▸ **YOUR ASSIGNMENT**
For this task, retype the records below exactly.

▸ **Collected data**
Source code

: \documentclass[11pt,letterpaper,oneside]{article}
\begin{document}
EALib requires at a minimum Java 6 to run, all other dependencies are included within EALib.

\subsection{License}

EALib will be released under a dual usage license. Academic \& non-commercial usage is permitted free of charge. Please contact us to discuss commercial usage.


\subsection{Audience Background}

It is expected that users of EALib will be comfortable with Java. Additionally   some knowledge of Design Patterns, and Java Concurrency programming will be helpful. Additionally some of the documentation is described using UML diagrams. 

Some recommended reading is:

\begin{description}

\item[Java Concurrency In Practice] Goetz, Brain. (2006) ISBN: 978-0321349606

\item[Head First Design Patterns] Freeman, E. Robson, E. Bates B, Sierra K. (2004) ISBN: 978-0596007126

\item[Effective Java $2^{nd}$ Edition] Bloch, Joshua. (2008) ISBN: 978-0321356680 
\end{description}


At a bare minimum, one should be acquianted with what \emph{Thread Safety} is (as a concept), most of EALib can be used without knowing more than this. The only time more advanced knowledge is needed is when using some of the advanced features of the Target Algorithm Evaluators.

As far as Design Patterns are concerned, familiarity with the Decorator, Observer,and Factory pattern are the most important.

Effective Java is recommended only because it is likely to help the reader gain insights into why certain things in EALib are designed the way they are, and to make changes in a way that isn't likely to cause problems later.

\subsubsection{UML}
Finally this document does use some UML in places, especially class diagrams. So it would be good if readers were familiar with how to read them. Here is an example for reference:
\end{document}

▸ **FINAL ANSWER**
Source code

: \documentclass[11pt,letterpaper,oneside]{article}
\begin{document}
EALib requires at a minimum Java 6 to run, all other dependencies are included within EALib.

\subsection{License}

EALib will be released under a dual usage license. Academic \& non-commercial usage is permitted free of charge. Please contact us to discuss commercial usage.


\subsection{Audience Background}

It is expected that users of EALib will be comfortable with Java. Additionally   some knowledge of Design Patterns, and Java Concurrency programming will be helpful. Additionally some of the documentation is described using UML diagrams. 

Some recommended reading is:

\begin{description}

\item[Java Concurrency In Practice] Goetz, Brain. (2006) ISBN: 978-0321349606

\item[Head First Design Patterns] Freeman, E. Robson, E. Bates B, Sierra K. (2004) ISBN: 978-0596007126

\item[Effective Java $2^{nd}$ Edition] Bloch, Joshua. (2008) ISBN: 978-0321356680 
\end{description}


At a bare minimum, one should be acquianted with what \emph{Thread Safety} is (as a concept), most of EALib can be used without knowing more than this. The only time more advanced knowledge is needed is when using some of the advanced features of the Target Algorithm Evaluators.

As far as Design Patterns are concerned, familiarity with the Decorator, Observer,and Factory pattern are the most important.

Effective Java is recommended only because it is likely to help the reader gain insights into why certain things in EALib are designed the way they are, and to make changes in a way that isn't likely to cause problems later.

\subsubsection{UML}
Finally this document does use some UML in places, especially class diagrams. So it would be good if readers were familiar with how to read them. Here is an example for reference:
\end{document}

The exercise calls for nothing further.